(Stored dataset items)
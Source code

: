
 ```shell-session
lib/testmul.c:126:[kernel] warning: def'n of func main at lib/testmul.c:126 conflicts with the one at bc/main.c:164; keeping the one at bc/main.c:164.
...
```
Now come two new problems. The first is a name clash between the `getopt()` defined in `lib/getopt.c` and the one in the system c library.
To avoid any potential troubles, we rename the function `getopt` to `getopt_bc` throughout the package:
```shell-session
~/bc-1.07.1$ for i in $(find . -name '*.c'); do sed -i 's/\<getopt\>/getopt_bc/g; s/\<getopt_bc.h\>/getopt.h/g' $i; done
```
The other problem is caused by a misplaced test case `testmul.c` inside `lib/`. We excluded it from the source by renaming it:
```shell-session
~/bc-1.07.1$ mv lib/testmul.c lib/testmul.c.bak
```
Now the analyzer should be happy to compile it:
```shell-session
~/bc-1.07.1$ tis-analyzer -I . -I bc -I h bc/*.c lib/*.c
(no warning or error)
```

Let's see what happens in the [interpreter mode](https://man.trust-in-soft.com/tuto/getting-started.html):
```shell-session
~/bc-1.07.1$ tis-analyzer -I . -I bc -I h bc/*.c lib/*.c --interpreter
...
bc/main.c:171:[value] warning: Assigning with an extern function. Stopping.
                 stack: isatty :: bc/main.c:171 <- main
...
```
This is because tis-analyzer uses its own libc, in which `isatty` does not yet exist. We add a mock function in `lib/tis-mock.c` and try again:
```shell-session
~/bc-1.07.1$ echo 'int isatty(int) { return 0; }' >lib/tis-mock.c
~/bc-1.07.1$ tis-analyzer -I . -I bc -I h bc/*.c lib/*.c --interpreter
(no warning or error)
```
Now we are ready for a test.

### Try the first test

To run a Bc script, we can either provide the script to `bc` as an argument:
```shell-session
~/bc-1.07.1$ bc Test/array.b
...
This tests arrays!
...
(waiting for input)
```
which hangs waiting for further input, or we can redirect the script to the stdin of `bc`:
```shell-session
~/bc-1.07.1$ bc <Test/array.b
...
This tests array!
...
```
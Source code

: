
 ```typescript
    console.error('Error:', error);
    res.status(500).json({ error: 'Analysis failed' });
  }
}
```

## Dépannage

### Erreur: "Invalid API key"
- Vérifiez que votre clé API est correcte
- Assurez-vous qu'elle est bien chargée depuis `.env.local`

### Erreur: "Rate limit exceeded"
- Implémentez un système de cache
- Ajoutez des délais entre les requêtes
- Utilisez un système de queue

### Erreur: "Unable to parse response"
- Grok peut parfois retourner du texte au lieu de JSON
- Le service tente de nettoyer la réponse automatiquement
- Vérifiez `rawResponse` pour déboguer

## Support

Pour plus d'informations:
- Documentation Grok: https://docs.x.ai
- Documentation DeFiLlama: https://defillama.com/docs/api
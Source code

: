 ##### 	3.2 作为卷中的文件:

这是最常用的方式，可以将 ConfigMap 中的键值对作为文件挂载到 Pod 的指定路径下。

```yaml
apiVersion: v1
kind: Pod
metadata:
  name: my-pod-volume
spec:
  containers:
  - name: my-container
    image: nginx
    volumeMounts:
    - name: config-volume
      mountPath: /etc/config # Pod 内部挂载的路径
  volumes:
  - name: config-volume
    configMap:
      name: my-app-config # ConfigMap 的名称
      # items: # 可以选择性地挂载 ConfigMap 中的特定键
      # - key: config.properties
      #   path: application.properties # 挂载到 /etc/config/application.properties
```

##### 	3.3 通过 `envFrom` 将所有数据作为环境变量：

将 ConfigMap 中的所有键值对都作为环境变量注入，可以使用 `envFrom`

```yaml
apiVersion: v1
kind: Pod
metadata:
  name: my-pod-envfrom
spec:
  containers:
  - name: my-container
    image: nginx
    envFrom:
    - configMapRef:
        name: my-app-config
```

* Your task: For every line above that includes the string "input", copy the line.

* Exercise solution:
(waiting for input)
which hangs waiting for further input, or we can redirect the script to the stdin of `bc`:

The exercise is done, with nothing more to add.